State suspends ‘safe yield’ water policy
November 23, 2009State officials have suspended a “safe yield” interpretation and determinations of the Water Management Act following the resignation of four conservation groups from the Water Management Act Advisory Committee in October.
Officials announced that a new “safe yield” water policy would take into account the ecological health of river systems.
The Department of Environmental Protection announced that it will work with stakeholders, including the MMA, to quickly develop an interim safe yield determination based on this interpretation and will use the interpretation in WMA permitting on a short-term basis.
At issue is a cornerstone of the 1986 Water Management Act, a requirement that the state determine the “safe yield” of river basins. This threshold was long considered by state officials and environmentalists to be the amount of water that can safely be taken from a waterway during a drought while protecting fish and other river life. The state spent years attempting to come up with a formula to calculate safe-yield amounts for the state’s 27 watershed basins.

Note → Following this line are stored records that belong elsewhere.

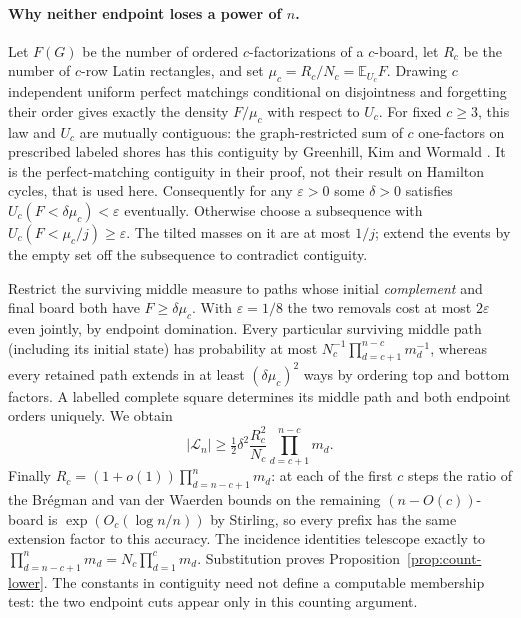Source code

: \paragraph{Why neither endpoint loses a power of $n$.}
Let $F(G)$ be the number of ordered $c$-factorizations of a $c$-board,
let $R_c$ be the number of $c$-row Latin rectangles, and set
$\mu_c=R_c/N_c=\mathbb E_{U_c}F$. Drawing $c$ independent uniform
perfect matchings conditional on disjointness and forgetting their order
gives exactly the density $F/\mu_c$ with respect to $U_c$. For fixed
$c\ge3$, this law and $U_c$ are mutually contiguous:
the graph-restricted sum of $c$ one-factors on prescribed labeled shores has this contiguity by Greenhill, Kim and Wormald \cite[proof of Corollary~1.1, equation~(1)]{GKW}. It is the perfect-matching contiguity in their proof, not their result on Hamilton cycles, that is used here.
Consequently for any $\varepsilon>0$ some $\delta>0$ satisfies
$U_c(F<\delta\mu_c)<\varepsilon$ eventually. Otherwise choose a
subsequence with $U_c(F<\mu_c/j)\ge\varepsilon$. The tilted masses
on it are at most $1/j$; extend the events by the empty set off the
subsequence to contradict contiguity.

Restrict the surviving middle measure to paths whose initial
\emph{complement} and final board both have $F\ge\delta\mu_c$.
With $\varepsilon=1/8$ the two removals cost at most $2\varepsilon$
even jointly, by endpoint domination. Every particular surviving
middle path (including its initial state) has probability at most
$N_c^{-1}\prod_{d=c+1}^{n-c}m_d^{-1}$, whereas every retained path
extends in at least $(\delta\mu_c)^2$ ways by ordering top and bottom
factors. A labelled complete square determines its middle path and
both endpoint orders uniquely. We obtain
\[
 |\mathcal L_n|\ge \tfrac12\delta^2\frac{R_c^2}{N_c}
                   \prod_{d=c+1}^{n-c}m_d .
\]
Finally $R_c=(1+o(1))\prod_{d=n-c+1}^n m_d$: at each of the first
$c$ steps the ratio of the Br\'egman and van der Waerden bounds on the
remaining $(n-O(c))$-board is $\exp(O_c(\log n/n))$ by Stirling,
so every prefix has the same extension factor to this accuracy.
The incidence identities telescope exactly to
$\prod_{d=n-c+1}^n m_d=N_c\prod_{d=1}^c m_d$.
Substitution proves Proposition~\ref{prop:count-lower}. The constants
in contiguity need not define a computable membership test: the two
endpoint cuts appear only in this counting argument.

Faced with lawsuits over the safe yield definition, state environmental officials issued a formal definition in October, describing safe yield as the amount of water present during a drought year in each of the state’s 27 watershed basins.
In addition to developing an interim safe yield determination, the DEP will also establish a schedule for developing a long-term safe yield methodology and will attempt to complete final safe yield determinations within a year for the rest of the river basins in the state.
The new long-term safe yield methodology will be promulgated as a regulation under the Water Management Act and pursuant to Chapter 30A, with the intent that it be applicable to all new permits immediately and to all existing permits, including permits issued during the interim period, no later than the next five-year review period for each permit.
On Dec. 9, Lucy Edmondson, the DEP’s deputy commissioner for policy and planning, is scheduled to attend a meeting of the MMA’s Policy Committee on Energy and the Environment to discuss the administration’s efforts to reform the Water Management Act, including interim and new long-term safe yield methodology.